Accueil > Découvrir : Offre culturelle > Nuits de la lecture 2025 > 15 avril 1784, château de Caïx. Testament de J.-J. Lefranc,
Le 15 avril 1784, Jean-Jacques Lefranc, marquis de Pompignan, seigneur de Caïx et du Touron, dicte son testament en son château de Caïx en Quercy devant Guilhou, notaire royal : « dangereusement malade quoique sain ». Après avoir recommandé son âme à Dieu selon l’usage, le marquis lègue à chacun de ses domestiques, servantes et cuisinier, une somme d’argent et ou une pension viagère. Tous ses gens de maison – tant de Pompignan que de Caïx – devront être nourris pendant un mois après son décès « aux dépens de sa succession ». Les pauvres, de leur côté, se verront distribuer le jour du décès – là encore selon l’usage – une somme d’argent. Enfin, Lefranc de Pompignan nomme et institue son héritier universel et général « messire Jean George Louis Marie Lefranc de Pompignan », son fils, à charge pour lui de « faire dire trois mille messes basses de requiem » pour le repos de son âme « dans l’an de son décès, savoir mille à Pompignan, mille à Caïx et mille au Touron » (ou Thouron)**. Prévoir un certain nombre de messes pour le « repos de l’âme » n’a rien d’étonnant – cette précaution vise à éviter un séjour trop long en purgatoire – mais la quantité, elle, est surprenante.

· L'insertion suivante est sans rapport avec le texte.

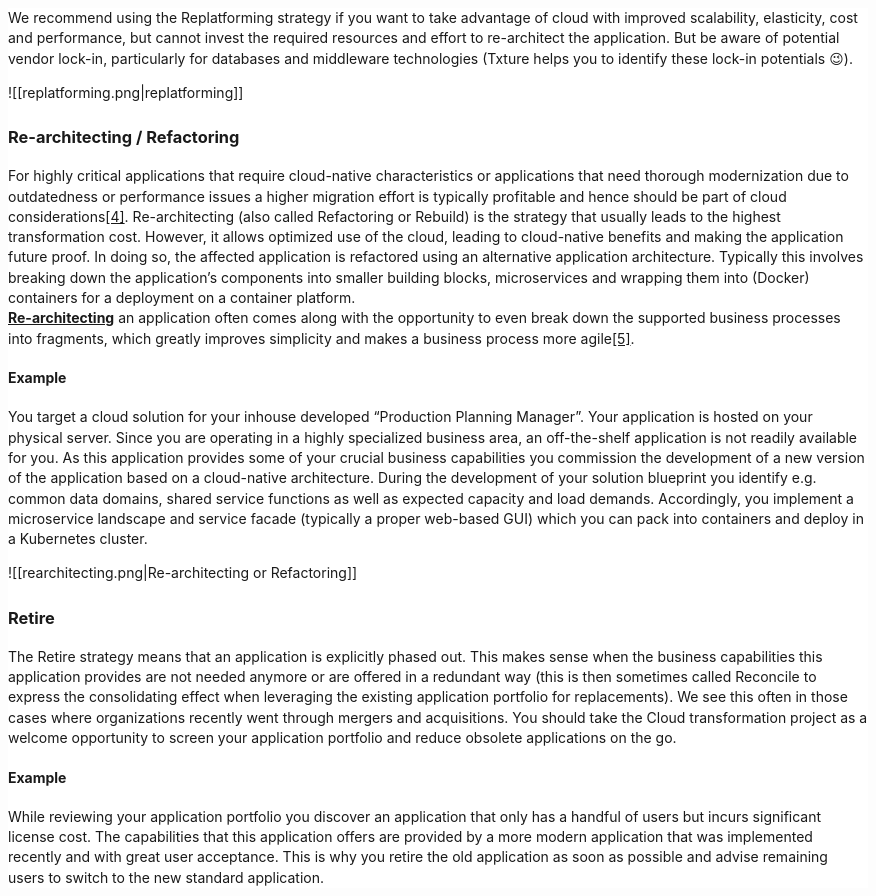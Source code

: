 We recommend using the Replatforming strategy if you want to take advantage of cloud with improved scalability, elasticity, cost and performance, but cannot invest the required resources and effort to re-architect the application. But be aware of potential vendor lock-in, particularly for databases and middleware technologies (Txture helps you to identify these lock-in potentials 😉).

![[replatforming.png|replatforming]]

### Re-architecting / Refactoring

For highly critical applications that require cloud-native characteristics or applications that need thorough modernization due to outdatedness or performance issues a higher migration effort is typically profitable and hence should be part of cloud considerations[\[4\]](https://txture.io/en/blog/6-Rs-cloud-migration-strategies/#litRef-4). Re-architecting (also called Refactoring or Rebuild) is the strategy that usually leads to the highest transformation cost. However, it allows optimized use of the cloud, leading to cloud-native benefits and making the application future proof. In doing so, the affected application is refactored using an alternative application architecture. Typically this involves breaking down the application’s components into smaller building blocks, microservices and wrapping them into (Docker) containers for a deployment on a container platform.  
**[Re-architecting](https://txture.io/en/blog/rearchitecting-6R-strategy)** an application often comes along with the opportunity to even break down the supported business processes into fragments, which greatly improves simplicity and makes a business process more agile[\[5\]](https://txture.io/en/blog/6-Rs-cloud-migration-strategies/#litRef-5).

#### Example

You target a cloud solution for your inhouse developed “Production Planning Manager”. Your application is hosted on your physical server. Since you are operating in a highly specialized business area, an off-the-shelf application is not readily available for you. As this application provides some of your crucial business capabilities you commission the development of a new version of the application based on a cloud-native architecture. During the development of your solution blueprint you identify e.g. common data domains, shared service functions as well as expected capacity and load demands. Accordingly, you implement a microservice landscape and service facade (typically a proper web-based GUI) which you can pack into containers and deploy in a Kubernetes cluster.

![[rearchitecting.png|Re-architecting or Refactoring]]

### Retire

The Retire strategy means that an application is explicitly phased out. This makes sense when the business capabilities this application provides are not needed anymore or are offered in a redundant way (this is then sometimes called Reconcile to express the consolidating effect when leveraging the existing application portfolio for replacements). We see this often in those cases where organizations recently went through mergers and acquisitions. You should take the Cloud transformation project as a welcome opportunity to screen your application portfolio and reduce obsolete applications on the go.

#### Example

While reviewing your application portfolio you discover an application that only has a handful of users but incurs significant license cost. The capabilities that this application offers are provided by a more modern application that was implemented recently and with great user acceptance. This is why you retire the old application as soon as possible and advise remaining users to switch to the new standard application.
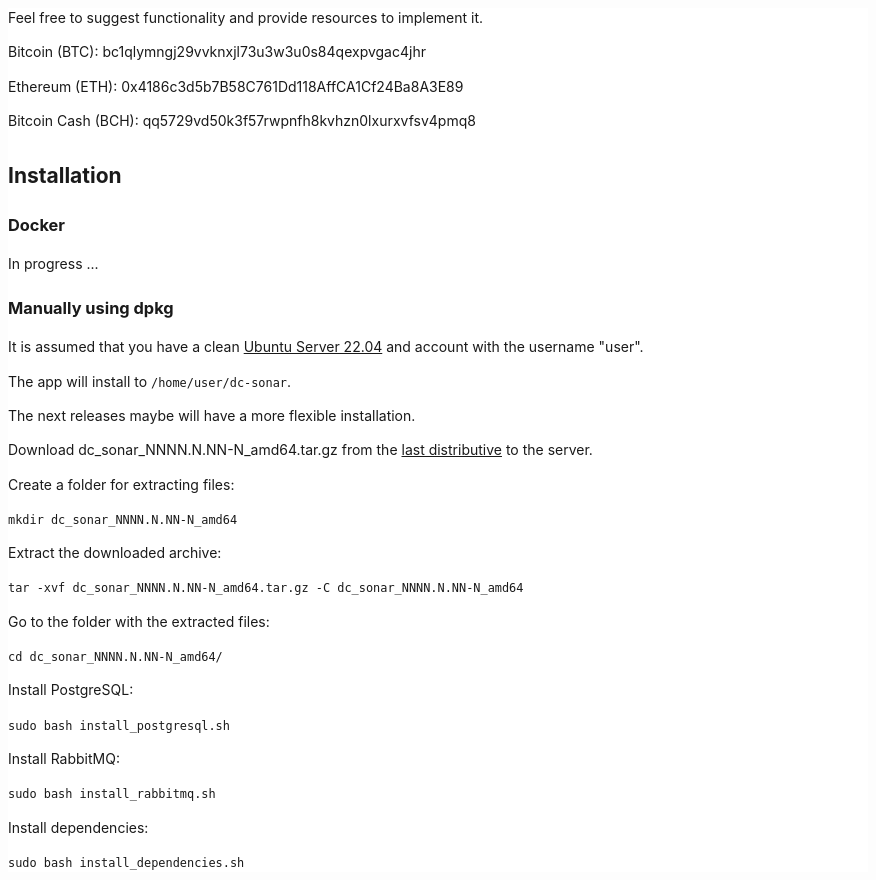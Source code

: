 Feel free to suggest functionality and provide resources to implement it.

Bitcoin (BTC): bc1qlymngj29vvknxjl73u3w3u0s84qexpvgac4jhr

Ethereum (ETH): 0x4186c3d5b7B58C761Dd118AffCA1Cf24Ba8A3E89

Bitcoin Cash (BCH): qq5729vd50k3f57rwpnfh8kvhzn0lxurxvfsv4pmq8



## Installation

### Docker

In progress ...

### Manually using dpkg

It is assumed that you have a clean [Ubuntu Server 22.04](https://ubuntu.com/download/server) and account with the username "user".

The app will install to `/home/user/dc-sonar`.

The next releases maybe will have a more flexible installation.

Download dc_sonar_NNNN.N.NN-N_amd64.tar.gz from the [last distributive](https://github.com/ST1LLY/dc-sonar/releases) to the server.

Create a folder for extracting files:

```shell
mkdir dc_sonar_NNNN.N.NN-N_amd64
```

Extract the downloaded archive:

```shell
tar -xvf dc_sonar_NNNN.N.NN-N_amd64.tar.gz -C dc_sonar_NNNN.N.NN-N_amd64
```

Go to the folder with the extracted files:

```shell
cd dc_sonar_NNNN.N.NN-N_amd64/
```

Install PostgreSQL:

```shell
sudo bash install_postgresql.sh
```

Install RabbitMQ:

```shell
sudo bash install_rabbitmq.sh
```

Install dependencies:

```shell
sudo bash install_dependencies.sh
```
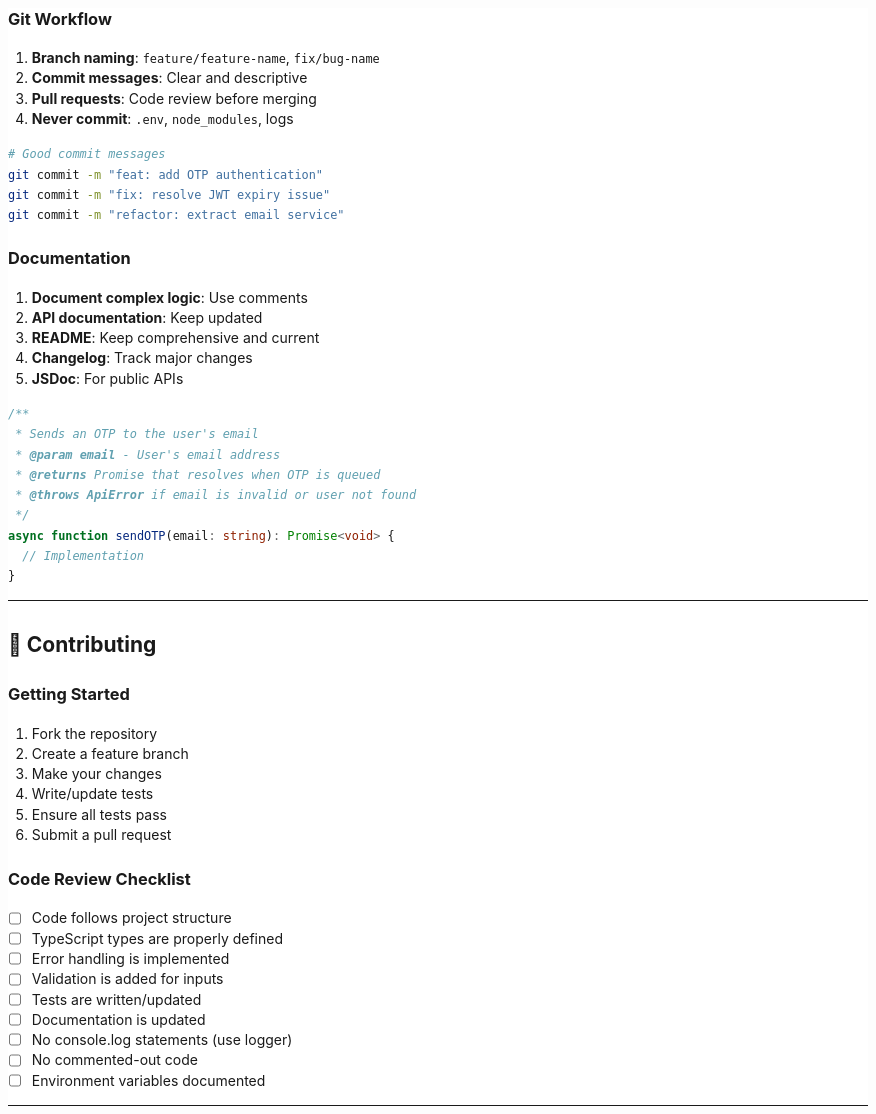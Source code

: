 ### Git Workflow

1. **Branch naming**: `feature/feature-name`, `fix/bug-name`
2. **Commit messages**: Clear and descriptive
3. **Pull requests**: Code review before merging
4. **Never commit**: `.env`, `node_modules`, logs

```bash
# Good commit messages
git commit -m "feat: add OTP authentication"
git commit -m "fix: resolve JWT expiry issue"
git commit -m "refactor: extract email service"
```

### Documentation

1. **Document complex logic**: Use comments
2. **API documentation**: Keep updated
3. **README**: Keep comprehensive and current
4. **Changelog**: Track major changes
5. **JSDoc**: For public APIs

```typescript
/**
 * Sends an OTP to the user's email
 * @param email - User's email address
 * @returns Promise that resolves when OTP is queued
 * @throws ApiError if email is invalid or user not found
 */
async function sendOTP(email: string): Promise<void> {
  // Implementation
}
```

---

## 🤝 Contributing

### Getting Started

1. Fork the repository
2. Create a feature branch
3. Make your changes
4. Write/update tests
5. Ensure all tests pass
6. Submit a pull request

### Code Review Checklist

- [ ] Code follows project structure
- [ ] TypeScript types are properly defined
- [ ] Error handling is implemented
- [ ] Validation is added for inputs
- [ ] Tests are written/updated
- [ ] Documentation is updated
- [ ] No console.log statements (use logger)
- [ ] No commented-out code
- [ ] Environment variables documented

---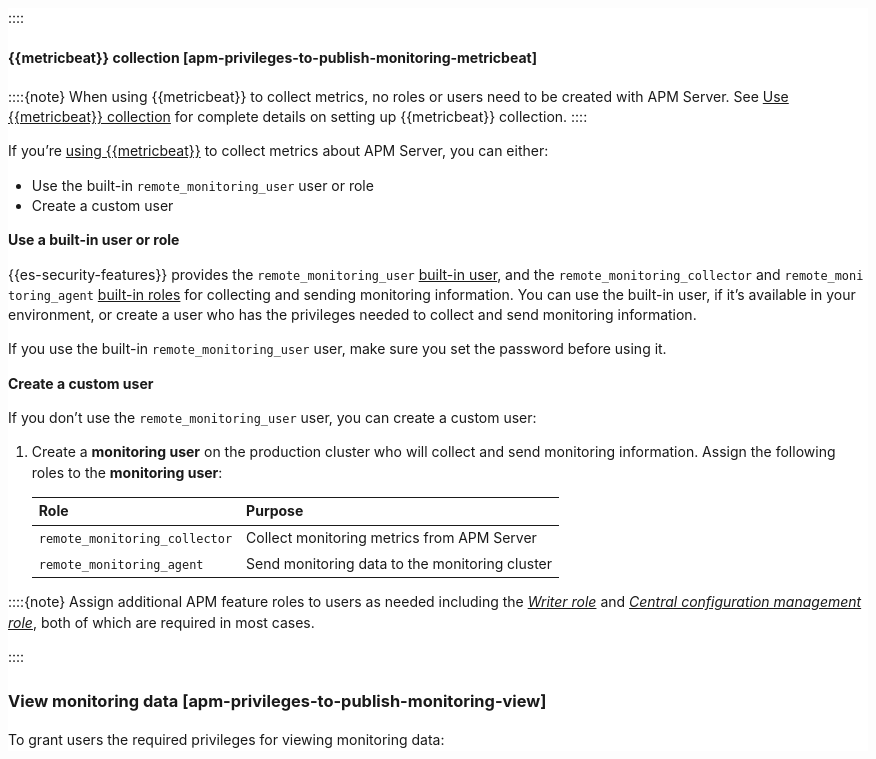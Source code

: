 ::::



#### {{metricbeat}} collection [apm-privileges-to-publish-monitoring-metricbeat]

::::{note}
When using {{metricbeat}} to collect metrics, no roles or users need to be created with APM Server. See [Use {{metricbeat}} collection](use-metricbeat-to-send-monitoring-data.md) for complete details on setting up {{metricbeat}} collection.
::::


If you’re [using {{metricbeat}}](use-metricbeat-to-send-monitoring-data.md) to collect metrics about APM Server, you can either:

* Use the built-in `remote_monitoring_user` user or role
* Create a custom user

**Use a built-in user or role**

{{es-security-features}} provides the `remote_monitoring_user` [built-in user](../../../deploy-manage/users-roles/cluster-or-deployment-auth/built-in-users.md), and the `remote_monitoring_collector` and `remote_monitoring_agent` [built-in roles](../../../deploy-manage/users-roles/cluster-or-deployment-auth/built-in-roles.md) for collecting and sending monitoring information. You can use the built-in user, if it’s available in your environment, or create a user who has the privileges needed to collect and send monitoring information.

If you use the built-in `remote_monitoring_user` user, make sure you set the password before using it.

**Create a custom user**

If you don’t use the `remote_monitoring_user` user, you can create a custom user:

1. Create a **monitoring user** on the production cluster who will collect and send monitoring information. Assign the following roles to the **monitoring user**:

    | Role | Purpose |
    | --- | --- |
    | `remote_monitoring_collector` | Collect monitoring metrics from APM Server |
    | `remote_monitoring_agent` | Send monitoring data to the monitoring cluster |


::::{note}
Assign additional APM feature roles to users as needed including the [*Writer role*](#apm-privileges-to-publish-events) and [*Central configuration management role*](#apm-central-config-role-note), both of which are required in most cases.

::::



### View monitoring data [apm-privileges-to-publish-monitoring-view]

To grant users the required privileges for viewing monitoring data:
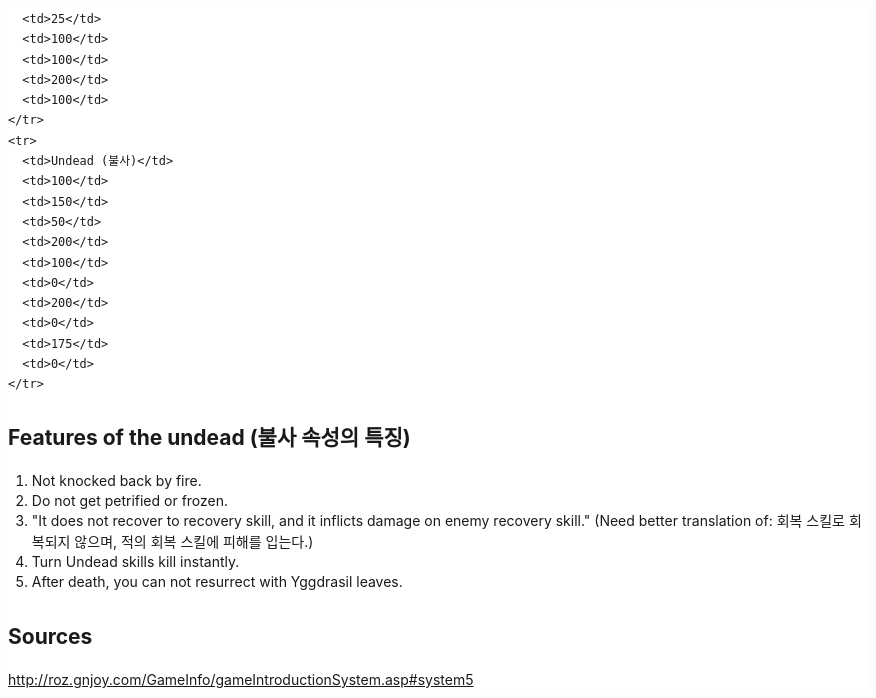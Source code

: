       <td>25</td>
      <td>100</td>
      <td>100</td>
      <td>200</td>
      <td>100</td>
    </tr>
    <tr>
      <td>Undead (불사)</td>
      <td>100</td>
      <td>150</td>
      <td>50</td>
      <td>200</td>
      <td>100</td>
      <td>0</td>
      <td>200</td>
      <td>0</td>
      <td>175</td>
      <td>0</td>
    </tr>
  </tbody>
</table>

## Features of the undead (불사 속성의 특징)

1. Not knocked back by fire.
2. Do not get petrified or frozen.
3. "It does not recover to recovery skill, and it inflicts damage on enemy recovery skill." (Need better translation of: 회복 스킬로 회복되지 않으며, 적의 회복 스킬에 피해를 입는다.)
4. Turn Undead skills kill instantly.
5. After death, you can not resurrect with Yggdrasil leaves.

## Sources
http://roz.gnjoy.com/GameInfo/gameIntroductionSystem.asp#system5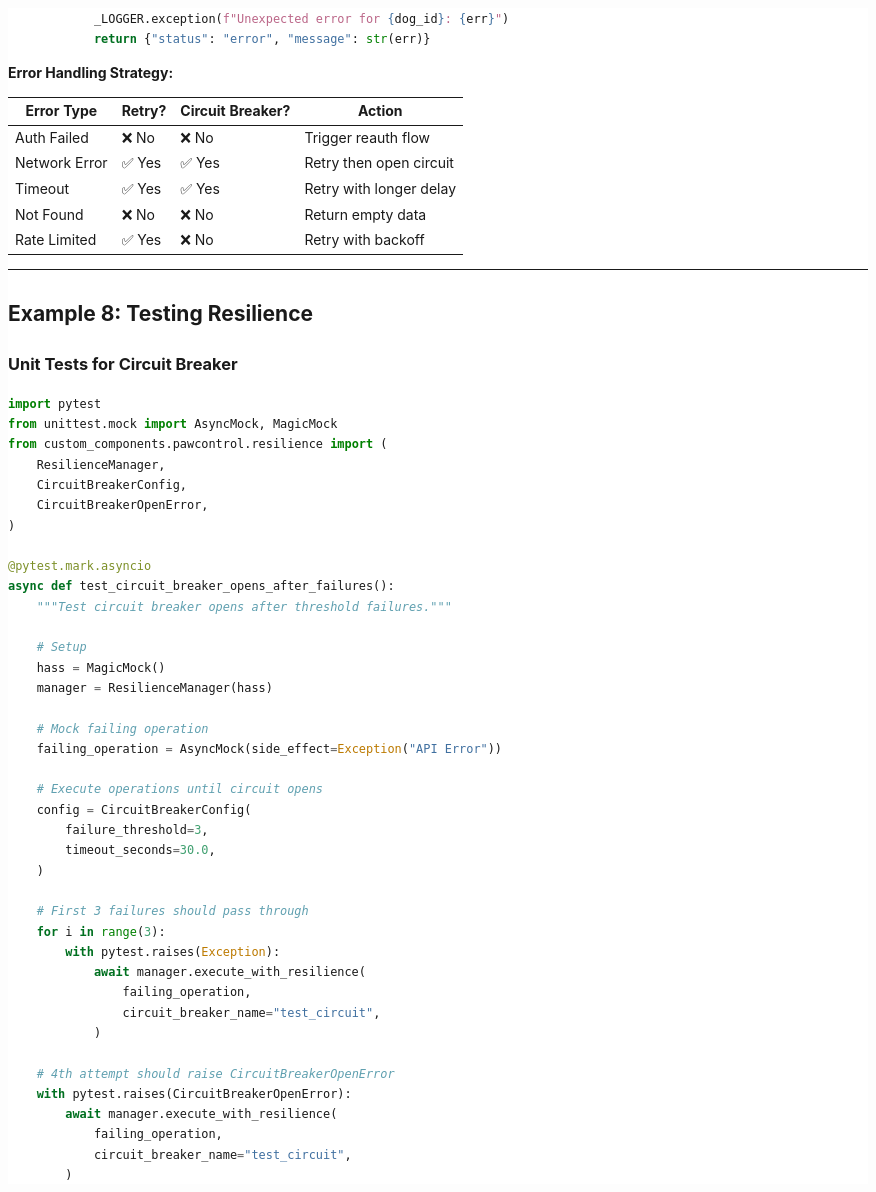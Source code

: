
 ```python
            _LOGGER.exception(f"Unexpected error for {dog_id}: {err}")
            return {"status": "error", "message": str(err)}
```

**Error Handling Strategy:**

| Error Type | Retry? | Circuit Breaker? | Action |
|------------|--------|------------------|--------|
| Auth Failed | ❌ No | ❌ No | Trigger reauth flow |
| Network Error | ✅ Yes | ✅ Yes | Retry then open circuit |
| Timeout | ✅ Yes | ✅ Yes | Retry with longer delay |
| Not Found | ❌ No | ❌ No | Return empty data |
| Rate Limited | ✅ Yes | ❌ No | Retry with backoff |

---

## Example 8: Testing Resilience

### Unit Tests for Circuit Breaker

```python
import pytest
from unittest.mock import AsyncMock, MagicMock
from custom_components.pawcontrol.resilience import (
    ResilienceManager,
    CircuitBreakerConfig,
    CircuitBreakerOpenError,
)

@pytest.mark.asyncio
async def test_circuit_breaker_opens_after_failures():
    """Test circuit breaker opens after threshold failures."""

    # Setup
    hass = MagicMock()
    manager = ResilienceManager(hass)

    # Mock failing operation
    failing_operation = AsyncMock(side_effect=Exception("API Error"))

    # Execute operations until circuit opens
    config = CircuitBreakerConfig(
        failure_threshold=3,
        timeout_seconds=30.0,
    )

    # First 3 failures should pass through
    for i in range(3):
        with pytest.raises(Exception):
            await manager.execute_with_resilience(
                failing_operation,
                circuit_breaker_name="test_circuit",
            )

    # 4th attempt should raise CircuitBreakerOpenError
    with pytest.raises(CircuitBreakerOpenError):
        await manager.execute_with_resilience(
            failing_operation,
            circuit_breaker_name="test_circuit",
        )
```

Dans le codicille* établi cinq jours plus tard, le 20 avril, le marquis de Pompignan confie à son frère, archevêque de Vienne, la tâche de purger sa bibliothèque « de tout ce qui pourrait être contraire à la religion et aux bonnes mœurs » – d’où peut-être les 3000 messes – avant de la remettre à son fils héritier. Son secrétaire se voit également attribuer une pension viagère.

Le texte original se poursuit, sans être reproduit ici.